Two of my girls are injured but have come along to support their teammates.  Our center, a tall blonde, new to basketball waits for the ball drop.  She easily catches the ball and dribbles towards the opponents net, seeing her peer pull into position as they’ve practiced so many times.

I played basketball in Grade nine, but that was so many moons ago that it is almost a completely different game now.  I volunteered as coach for the girls, otherwise they would not have the opportunity to play.  The game moves at such a fast pace, and I remember how intimidated I once felt out on the court.  I nod to Nicole to let her know she did the right the thing.  Lauren, shortest but fastest of my girls, takes the ball around her block and passes to Megan at the net.  Megan shoots and misses.

“Good job, Girls!”  I yell. “Keep trying!”
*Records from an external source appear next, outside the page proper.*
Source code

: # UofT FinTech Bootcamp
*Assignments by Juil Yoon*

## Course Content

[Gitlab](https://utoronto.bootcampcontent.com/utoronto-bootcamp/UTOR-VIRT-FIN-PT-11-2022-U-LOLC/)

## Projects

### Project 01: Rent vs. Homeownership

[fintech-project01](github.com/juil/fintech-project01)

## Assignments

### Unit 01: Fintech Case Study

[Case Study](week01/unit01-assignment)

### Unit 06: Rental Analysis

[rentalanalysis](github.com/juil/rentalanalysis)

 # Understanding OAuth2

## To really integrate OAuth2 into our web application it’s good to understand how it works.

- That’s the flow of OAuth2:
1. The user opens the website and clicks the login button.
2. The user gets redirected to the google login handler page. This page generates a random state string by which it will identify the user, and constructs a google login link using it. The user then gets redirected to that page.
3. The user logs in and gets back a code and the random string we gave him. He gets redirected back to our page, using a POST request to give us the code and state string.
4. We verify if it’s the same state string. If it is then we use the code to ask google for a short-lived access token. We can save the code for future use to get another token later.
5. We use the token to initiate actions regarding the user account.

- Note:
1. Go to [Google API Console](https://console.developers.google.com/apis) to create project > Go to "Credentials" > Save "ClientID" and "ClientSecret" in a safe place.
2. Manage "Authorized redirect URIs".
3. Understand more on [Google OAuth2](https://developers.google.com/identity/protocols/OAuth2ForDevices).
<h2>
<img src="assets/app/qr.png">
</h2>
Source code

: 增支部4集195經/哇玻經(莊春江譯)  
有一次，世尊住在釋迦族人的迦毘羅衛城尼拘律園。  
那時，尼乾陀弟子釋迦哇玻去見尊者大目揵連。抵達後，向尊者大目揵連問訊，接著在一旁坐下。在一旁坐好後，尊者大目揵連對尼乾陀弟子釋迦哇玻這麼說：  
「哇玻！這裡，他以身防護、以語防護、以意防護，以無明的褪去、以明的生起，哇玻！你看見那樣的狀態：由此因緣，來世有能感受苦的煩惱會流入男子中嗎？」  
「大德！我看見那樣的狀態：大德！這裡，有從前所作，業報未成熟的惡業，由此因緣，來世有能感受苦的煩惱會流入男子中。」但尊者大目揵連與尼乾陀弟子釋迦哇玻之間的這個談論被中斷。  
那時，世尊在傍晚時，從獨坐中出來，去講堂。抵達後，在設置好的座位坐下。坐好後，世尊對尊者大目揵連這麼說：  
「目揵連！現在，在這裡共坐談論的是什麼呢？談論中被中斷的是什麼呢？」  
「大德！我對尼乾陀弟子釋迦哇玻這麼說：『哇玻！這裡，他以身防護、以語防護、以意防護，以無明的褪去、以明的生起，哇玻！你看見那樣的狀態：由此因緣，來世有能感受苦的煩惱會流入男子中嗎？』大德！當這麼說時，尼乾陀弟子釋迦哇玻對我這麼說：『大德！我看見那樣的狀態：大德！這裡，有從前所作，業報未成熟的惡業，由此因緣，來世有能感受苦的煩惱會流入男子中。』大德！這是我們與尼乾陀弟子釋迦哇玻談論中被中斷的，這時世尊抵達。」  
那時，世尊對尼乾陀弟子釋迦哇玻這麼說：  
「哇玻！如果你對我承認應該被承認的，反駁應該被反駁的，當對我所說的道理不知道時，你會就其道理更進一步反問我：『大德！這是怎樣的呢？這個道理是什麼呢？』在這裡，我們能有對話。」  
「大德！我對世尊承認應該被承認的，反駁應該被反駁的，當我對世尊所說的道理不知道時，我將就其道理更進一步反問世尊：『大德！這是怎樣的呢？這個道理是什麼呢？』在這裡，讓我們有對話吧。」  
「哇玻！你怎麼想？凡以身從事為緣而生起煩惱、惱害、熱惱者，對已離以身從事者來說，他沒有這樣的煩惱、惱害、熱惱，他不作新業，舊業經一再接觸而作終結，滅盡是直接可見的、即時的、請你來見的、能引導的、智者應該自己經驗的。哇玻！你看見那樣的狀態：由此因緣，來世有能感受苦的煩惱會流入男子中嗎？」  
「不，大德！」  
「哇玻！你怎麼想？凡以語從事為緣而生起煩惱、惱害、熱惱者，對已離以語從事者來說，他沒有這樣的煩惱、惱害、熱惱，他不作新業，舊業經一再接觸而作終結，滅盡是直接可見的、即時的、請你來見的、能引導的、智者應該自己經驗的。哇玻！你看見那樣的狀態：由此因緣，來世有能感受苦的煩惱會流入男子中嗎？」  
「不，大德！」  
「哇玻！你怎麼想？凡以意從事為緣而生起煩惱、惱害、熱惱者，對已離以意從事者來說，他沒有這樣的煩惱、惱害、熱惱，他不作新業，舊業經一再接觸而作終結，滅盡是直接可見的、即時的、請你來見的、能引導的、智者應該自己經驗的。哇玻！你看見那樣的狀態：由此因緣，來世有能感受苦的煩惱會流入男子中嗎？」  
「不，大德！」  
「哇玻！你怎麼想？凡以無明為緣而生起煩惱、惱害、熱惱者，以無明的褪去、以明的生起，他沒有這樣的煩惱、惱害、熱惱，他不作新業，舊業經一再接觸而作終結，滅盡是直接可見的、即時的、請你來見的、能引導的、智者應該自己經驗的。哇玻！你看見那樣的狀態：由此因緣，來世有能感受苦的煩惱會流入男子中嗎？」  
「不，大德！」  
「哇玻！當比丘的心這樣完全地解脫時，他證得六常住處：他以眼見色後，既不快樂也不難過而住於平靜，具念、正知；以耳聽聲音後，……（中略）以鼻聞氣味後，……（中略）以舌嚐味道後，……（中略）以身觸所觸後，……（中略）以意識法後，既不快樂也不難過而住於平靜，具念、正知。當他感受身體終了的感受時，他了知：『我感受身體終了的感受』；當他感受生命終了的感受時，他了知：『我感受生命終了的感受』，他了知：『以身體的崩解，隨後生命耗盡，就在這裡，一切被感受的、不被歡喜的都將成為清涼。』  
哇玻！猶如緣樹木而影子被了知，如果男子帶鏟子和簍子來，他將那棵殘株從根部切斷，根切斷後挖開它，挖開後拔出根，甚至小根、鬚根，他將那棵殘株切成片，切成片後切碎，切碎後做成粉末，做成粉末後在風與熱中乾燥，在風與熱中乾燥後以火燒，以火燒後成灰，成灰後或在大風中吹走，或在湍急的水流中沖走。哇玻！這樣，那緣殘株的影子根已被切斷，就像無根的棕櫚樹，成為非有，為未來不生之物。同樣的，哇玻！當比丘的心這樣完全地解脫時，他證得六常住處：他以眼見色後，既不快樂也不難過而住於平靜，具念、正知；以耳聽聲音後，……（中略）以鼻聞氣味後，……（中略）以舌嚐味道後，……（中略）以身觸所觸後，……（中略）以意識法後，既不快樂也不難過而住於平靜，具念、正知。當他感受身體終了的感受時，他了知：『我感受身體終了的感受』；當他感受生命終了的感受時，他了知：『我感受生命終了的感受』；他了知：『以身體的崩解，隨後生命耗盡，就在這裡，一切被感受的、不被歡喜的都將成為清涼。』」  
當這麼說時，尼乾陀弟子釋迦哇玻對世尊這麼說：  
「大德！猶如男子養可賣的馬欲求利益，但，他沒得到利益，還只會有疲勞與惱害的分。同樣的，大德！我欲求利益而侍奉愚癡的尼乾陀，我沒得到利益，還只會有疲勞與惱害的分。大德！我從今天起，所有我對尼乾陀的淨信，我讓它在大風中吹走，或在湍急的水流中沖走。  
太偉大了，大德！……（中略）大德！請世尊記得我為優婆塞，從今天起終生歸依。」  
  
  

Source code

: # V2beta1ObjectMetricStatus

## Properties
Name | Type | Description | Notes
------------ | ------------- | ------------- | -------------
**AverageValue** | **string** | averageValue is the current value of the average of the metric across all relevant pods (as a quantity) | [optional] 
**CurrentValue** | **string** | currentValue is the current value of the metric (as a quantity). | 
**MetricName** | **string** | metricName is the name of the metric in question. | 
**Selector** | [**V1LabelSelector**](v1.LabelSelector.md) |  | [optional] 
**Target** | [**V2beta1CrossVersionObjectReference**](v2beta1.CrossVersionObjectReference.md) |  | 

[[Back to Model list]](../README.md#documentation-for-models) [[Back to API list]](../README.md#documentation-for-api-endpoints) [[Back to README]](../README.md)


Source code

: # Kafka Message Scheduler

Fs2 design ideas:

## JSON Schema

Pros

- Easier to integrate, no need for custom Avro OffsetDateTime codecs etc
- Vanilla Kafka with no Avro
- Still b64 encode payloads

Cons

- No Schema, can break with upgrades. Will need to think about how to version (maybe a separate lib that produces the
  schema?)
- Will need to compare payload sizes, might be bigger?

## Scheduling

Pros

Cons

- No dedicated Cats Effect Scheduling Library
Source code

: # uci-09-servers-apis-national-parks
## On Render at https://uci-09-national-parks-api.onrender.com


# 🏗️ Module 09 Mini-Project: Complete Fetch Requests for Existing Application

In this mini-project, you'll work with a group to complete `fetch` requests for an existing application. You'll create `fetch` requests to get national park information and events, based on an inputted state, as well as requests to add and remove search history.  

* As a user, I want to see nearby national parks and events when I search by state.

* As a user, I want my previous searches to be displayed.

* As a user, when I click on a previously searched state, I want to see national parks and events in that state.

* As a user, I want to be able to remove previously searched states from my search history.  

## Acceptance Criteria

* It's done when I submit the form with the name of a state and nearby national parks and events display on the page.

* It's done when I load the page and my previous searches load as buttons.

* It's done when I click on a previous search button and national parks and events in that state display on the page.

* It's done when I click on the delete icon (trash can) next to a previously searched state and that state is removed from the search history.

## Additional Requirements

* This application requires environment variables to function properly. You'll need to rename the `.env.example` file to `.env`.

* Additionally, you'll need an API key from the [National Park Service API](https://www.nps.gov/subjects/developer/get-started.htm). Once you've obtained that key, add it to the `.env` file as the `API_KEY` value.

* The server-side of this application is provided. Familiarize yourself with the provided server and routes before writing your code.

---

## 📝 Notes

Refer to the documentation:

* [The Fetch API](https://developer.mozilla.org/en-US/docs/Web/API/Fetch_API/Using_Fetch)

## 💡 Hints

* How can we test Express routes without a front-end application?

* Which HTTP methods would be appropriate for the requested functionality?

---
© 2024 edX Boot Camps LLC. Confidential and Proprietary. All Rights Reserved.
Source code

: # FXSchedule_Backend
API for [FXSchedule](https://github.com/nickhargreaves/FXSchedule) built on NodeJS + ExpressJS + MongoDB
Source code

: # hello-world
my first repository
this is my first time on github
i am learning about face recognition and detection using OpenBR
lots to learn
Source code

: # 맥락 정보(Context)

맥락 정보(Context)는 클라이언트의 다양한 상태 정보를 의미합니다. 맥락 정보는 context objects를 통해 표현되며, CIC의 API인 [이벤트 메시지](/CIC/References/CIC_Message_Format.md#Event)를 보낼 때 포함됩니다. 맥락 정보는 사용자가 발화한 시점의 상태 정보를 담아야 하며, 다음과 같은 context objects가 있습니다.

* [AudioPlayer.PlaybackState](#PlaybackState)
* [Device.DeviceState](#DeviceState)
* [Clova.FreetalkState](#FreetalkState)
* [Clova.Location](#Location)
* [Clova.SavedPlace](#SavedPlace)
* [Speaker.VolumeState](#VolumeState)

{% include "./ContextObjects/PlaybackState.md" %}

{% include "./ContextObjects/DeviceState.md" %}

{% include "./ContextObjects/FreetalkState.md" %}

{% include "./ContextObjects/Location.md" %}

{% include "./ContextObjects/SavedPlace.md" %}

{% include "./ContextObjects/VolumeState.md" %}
Ours is a small school with less then three hundred kids – mostly farming families – a tightly knit community.  Because of our size, our league includes private schools, this one a Christian academy. We’ve travelled a fair distance to get here, and I marvel that the girls still have energy at the end of the school day.

The coach for the opposing team is a bastard – I have no other way to describe him. He yells non-encouraging comments at his girls, and likes to cheat.  The first time I encountered him, I mentioned that I was uncertain in my role, so he took advantage and put his fouled out player back on the court.  When one of my team mentioned it to me and I called him on it, he sneered:

“It’s not my job to police the court.  You’re the one who has to call it.”

Unfair, I seethed.  This man is uncouth.

Although I only have eight players – six this day – my girls have heart.  They come out every morning and practice, and I often catch them in the gym at lunch hours.  I could not be more proud of them.  Seeing my lack of experience, one of the fathers has offered to run them through drills and guide me on the finer points.  I still have a lot to learn.

The bastard coach is screaming now, and I see that another of his players has roughhoused Amy.  Amy, also new to basketball, is hesitant despite her size, and I can see that she is being taken advantage of.  I call time out.

“Hold your ground, Amy,” I tell her.  “You are bigger than that girl.  She’ll back down when she sees you’re not willing to be intimidated. “

Her teammates pat her on the back and the game resumes, but this time Amy takes an elbow to the face and folds in pain.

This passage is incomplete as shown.